▸ **The problem**:
For the entries below, the result should be an exact transcription of the lines from the one with "practice with its" up to and including the one with "solicits three to", and only those.
### Records to use
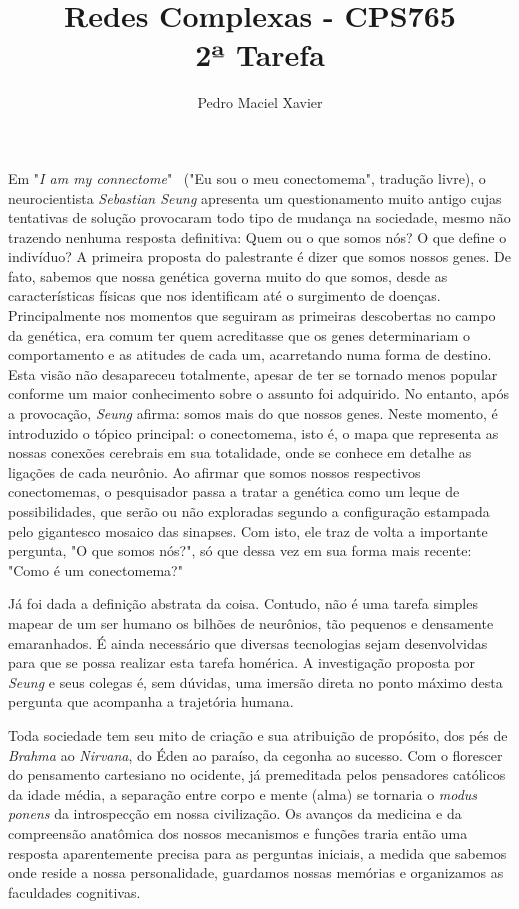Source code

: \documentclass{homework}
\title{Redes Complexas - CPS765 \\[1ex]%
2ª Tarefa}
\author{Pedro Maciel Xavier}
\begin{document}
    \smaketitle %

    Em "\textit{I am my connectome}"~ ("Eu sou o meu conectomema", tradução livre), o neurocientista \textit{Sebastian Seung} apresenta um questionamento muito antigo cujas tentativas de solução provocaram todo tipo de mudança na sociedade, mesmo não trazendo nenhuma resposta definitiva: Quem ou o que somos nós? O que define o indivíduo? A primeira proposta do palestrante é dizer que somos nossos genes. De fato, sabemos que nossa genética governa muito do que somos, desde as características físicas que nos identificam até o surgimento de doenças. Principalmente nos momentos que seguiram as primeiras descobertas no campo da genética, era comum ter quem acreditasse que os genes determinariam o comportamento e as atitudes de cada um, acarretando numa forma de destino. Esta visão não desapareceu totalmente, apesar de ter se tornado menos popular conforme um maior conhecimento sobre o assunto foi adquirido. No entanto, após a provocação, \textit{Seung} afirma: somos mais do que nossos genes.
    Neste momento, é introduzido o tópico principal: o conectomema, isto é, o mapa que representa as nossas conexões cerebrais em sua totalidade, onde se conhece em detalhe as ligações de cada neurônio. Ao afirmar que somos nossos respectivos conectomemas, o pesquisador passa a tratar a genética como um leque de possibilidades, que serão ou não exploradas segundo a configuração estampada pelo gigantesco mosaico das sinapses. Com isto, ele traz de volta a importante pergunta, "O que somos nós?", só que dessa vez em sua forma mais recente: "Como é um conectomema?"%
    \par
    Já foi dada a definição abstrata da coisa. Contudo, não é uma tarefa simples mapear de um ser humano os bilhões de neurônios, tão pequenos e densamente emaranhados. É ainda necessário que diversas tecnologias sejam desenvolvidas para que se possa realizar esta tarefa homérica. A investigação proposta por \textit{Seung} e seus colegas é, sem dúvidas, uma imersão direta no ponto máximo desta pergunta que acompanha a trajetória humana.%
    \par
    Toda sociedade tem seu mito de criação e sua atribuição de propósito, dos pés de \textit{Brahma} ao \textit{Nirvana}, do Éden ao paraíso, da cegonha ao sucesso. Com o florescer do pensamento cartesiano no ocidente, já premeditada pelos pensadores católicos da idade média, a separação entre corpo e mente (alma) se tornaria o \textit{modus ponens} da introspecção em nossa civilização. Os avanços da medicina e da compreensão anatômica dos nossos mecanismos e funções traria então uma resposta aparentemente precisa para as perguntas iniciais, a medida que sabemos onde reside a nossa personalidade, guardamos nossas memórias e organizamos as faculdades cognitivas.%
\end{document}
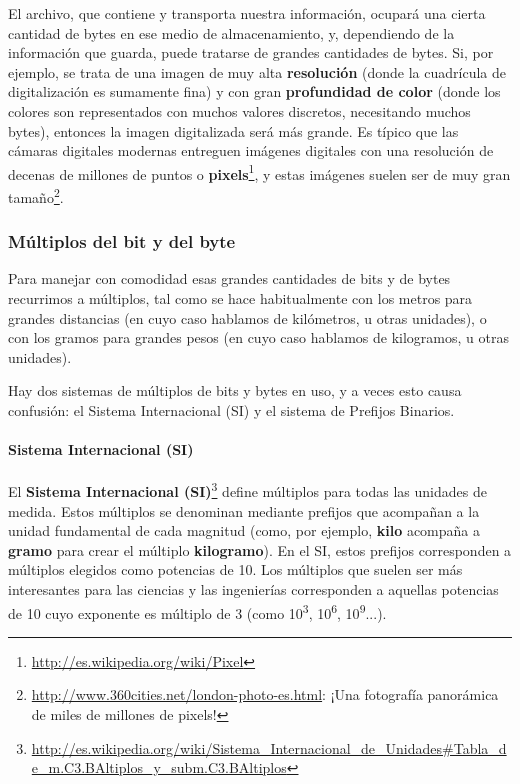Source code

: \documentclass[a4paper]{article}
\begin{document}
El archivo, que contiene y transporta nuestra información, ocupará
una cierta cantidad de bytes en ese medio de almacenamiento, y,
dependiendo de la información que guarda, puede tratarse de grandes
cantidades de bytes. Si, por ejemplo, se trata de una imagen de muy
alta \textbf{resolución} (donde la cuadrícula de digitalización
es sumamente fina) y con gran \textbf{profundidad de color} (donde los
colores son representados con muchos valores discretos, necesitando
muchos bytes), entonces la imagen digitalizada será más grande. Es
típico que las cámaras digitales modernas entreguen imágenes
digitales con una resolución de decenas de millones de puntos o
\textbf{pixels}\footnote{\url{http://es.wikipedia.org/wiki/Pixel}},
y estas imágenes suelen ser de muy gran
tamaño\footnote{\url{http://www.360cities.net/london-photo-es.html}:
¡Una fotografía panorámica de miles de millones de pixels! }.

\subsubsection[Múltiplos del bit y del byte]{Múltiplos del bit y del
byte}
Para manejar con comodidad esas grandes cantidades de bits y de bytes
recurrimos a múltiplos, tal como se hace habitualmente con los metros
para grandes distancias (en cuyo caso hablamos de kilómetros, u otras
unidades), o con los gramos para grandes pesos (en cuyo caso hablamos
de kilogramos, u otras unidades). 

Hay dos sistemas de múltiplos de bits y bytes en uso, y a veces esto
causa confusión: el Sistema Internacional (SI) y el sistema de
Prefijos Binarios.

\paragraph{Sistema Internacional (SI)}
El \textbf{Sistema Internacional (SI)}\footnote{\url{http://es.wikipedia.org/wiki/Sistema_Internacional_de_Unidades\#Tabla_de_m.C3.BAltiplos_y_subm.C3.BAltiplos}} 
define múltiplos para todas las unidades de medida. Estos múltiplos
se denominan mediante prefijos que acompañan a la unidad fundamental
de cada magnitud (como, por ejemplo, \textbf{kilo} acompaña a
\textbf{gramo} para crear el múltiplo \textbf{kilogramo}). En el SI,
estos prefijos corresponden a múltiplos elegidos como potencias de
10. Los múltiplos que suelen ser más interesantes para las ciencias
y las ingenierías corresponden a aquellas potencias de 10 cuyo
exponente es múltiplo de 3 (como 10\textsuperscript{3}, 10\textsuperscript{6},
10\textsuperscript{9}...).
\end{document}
######
### Records to use
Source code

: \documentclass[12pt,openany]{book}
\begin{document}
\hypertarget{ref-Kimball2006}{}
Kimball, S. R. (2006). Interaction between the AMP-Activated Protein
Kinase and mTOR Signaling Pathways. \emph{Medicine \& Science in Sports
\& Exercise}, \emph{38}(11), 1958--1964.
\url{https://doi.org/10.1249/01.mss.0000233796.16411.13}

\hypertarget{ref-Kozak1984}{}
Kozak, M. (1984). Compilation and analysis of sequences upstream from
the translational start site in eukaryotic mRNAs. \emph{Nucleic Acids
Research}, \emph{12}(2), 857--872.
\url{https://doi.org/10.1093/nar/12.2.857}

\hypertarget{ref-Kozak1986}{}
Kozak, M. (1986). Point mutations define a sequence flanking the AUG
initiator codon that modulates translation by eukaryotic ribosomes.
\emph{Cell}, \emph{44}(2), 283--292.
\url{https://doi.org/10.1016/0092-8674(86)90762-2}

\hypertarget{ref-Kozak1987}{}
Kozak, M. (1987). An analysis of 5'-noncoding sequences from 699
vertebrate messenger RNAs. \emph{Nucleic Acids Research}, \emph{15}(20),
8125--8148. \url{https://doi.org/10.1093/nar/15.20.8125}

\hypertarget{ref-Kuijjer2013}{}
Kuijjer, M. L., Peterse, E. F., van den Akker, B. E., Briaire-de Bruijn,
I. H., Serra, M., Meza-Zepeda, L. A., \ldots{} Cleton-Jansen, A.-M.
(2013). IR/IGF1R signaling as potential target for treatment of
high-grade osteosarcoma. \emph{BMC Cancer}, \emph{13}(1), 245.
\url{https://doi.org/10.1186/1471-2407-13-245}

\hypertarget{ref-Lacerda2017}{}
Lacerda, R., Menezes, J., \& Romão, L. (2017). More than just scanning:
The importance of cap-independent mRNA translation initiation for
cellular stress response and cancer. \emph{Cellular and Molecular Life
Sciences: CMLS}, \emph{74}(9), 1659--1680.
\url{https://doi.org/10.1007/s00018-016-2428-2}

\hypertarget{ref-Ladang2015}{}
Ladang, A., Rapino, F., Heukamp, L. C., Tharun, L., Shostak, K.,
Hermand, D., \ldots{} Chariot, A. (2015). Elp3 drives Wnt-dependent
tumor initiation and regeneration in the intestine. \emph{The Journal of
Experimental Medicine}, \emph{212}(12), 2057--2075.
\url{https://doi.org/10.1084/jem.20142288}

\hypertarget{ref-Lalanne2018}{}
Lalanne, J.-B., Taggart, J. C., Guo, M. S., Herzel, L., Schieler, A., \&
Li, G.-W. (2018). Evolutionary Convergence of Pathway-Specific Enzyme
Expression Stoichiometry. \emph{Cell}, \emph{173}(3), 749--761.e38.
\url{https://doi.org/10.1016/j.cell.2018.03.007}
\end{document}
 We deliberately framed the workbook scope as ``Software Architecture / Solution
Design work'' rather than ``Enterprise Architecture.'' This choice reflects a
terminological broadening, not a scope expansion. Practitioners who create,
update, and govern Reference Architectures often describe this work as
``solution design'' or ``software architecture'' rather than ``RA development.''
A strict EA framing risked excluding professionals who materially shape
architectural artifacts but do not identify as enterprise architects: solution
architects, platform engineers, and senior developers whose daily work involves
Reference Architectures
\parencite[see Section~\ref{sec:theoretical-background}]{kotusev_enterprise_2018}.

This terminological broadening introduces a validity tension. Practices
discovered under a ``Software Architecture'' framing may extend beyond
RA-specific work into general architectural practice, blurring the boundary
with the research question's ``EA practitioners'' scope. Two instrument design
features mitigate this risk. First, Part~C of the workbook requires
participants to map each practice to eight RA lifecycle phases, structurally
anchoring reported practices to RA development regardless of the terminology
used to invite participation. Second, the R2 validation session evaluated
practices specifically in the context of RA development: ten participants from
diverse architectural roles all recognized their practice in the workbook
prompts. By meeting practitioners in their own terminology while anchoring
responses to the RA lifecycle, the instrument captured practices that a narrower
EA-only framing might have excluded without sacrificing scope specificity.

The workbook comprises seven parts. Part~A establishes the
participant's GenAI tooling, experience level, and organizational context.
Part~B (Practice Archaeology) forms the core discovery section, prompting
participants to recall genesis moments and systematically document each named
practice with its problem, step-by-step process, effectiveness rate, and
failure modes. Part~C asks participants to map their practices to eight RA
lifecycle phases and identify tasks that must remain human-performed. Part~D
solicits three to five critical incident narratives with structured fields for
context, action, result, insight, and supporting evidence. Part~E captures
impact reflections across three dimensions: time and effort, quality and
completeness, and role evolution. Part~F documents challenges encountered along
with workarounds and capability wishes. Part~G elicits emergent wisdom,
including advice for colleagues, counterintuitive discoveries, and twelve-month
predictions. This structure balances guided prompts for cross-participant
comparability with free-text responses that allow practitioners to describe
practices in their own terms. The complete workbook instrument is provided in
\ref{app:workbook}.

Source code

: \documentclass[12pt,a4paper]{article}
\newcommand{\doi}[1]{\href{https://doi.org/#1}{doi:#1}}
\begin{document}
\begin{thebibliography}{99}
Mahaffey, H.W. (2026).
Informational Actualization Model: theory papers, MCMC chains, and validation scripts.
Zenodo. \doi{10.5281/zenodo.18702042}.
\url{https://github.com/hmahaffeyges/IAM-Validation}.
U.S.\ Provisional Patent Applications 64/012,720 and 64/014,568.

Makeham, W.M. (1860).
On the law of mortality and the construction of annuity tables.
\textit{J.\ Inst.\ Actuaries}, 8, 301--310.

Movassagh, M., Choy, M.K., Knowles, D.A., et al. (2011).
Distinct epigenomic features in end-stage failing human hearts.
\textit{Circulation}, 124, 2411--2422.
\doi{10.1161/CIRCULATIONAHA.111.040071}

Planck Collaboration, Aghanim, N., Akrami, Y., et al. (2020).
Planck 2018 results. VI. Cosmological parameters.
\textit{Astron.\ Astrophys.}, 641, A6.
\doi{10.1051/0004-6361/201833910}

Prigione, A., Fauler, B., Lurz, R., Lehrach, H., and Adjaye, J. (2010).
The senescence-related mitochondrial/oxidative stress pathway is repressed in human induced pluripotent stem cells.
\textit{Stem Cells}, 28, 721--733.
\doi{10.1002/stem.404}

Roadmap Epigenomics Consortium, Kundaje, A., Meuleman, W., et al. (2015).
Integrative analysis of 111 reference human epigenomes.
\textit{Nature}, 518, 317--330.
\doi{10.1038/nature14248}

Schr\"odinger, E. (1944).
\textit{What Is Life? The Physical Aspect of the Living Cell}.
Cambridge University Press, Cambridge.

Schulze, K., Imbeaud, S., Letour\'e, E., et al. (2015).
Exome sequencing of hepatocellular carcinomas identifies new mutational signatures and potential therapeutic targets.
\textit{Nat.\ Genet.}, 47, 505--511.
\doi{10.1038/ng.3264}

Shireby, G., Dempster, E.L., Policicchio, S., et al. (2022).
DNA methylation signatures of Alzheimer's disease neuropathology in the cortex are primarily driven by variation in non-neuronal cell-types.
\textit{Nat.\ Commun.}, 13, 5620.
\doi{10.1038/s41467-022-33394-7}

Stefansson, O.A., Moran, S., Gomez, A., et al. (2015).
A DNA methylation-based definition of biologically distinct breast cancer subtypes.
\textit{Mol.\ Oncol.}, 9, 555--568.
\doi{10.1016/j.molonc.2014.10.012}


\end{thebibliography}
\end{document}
######
▸ **Exercise response**:
practice with its problem, step-by-step process, effectiveness rate, and
failure modes. Part~C asks participants to map their practices to eight RA
lifecycle phases and identify tasks that must remain human-performed. Part~D
solicits three to five critical incident narratives with structured fields for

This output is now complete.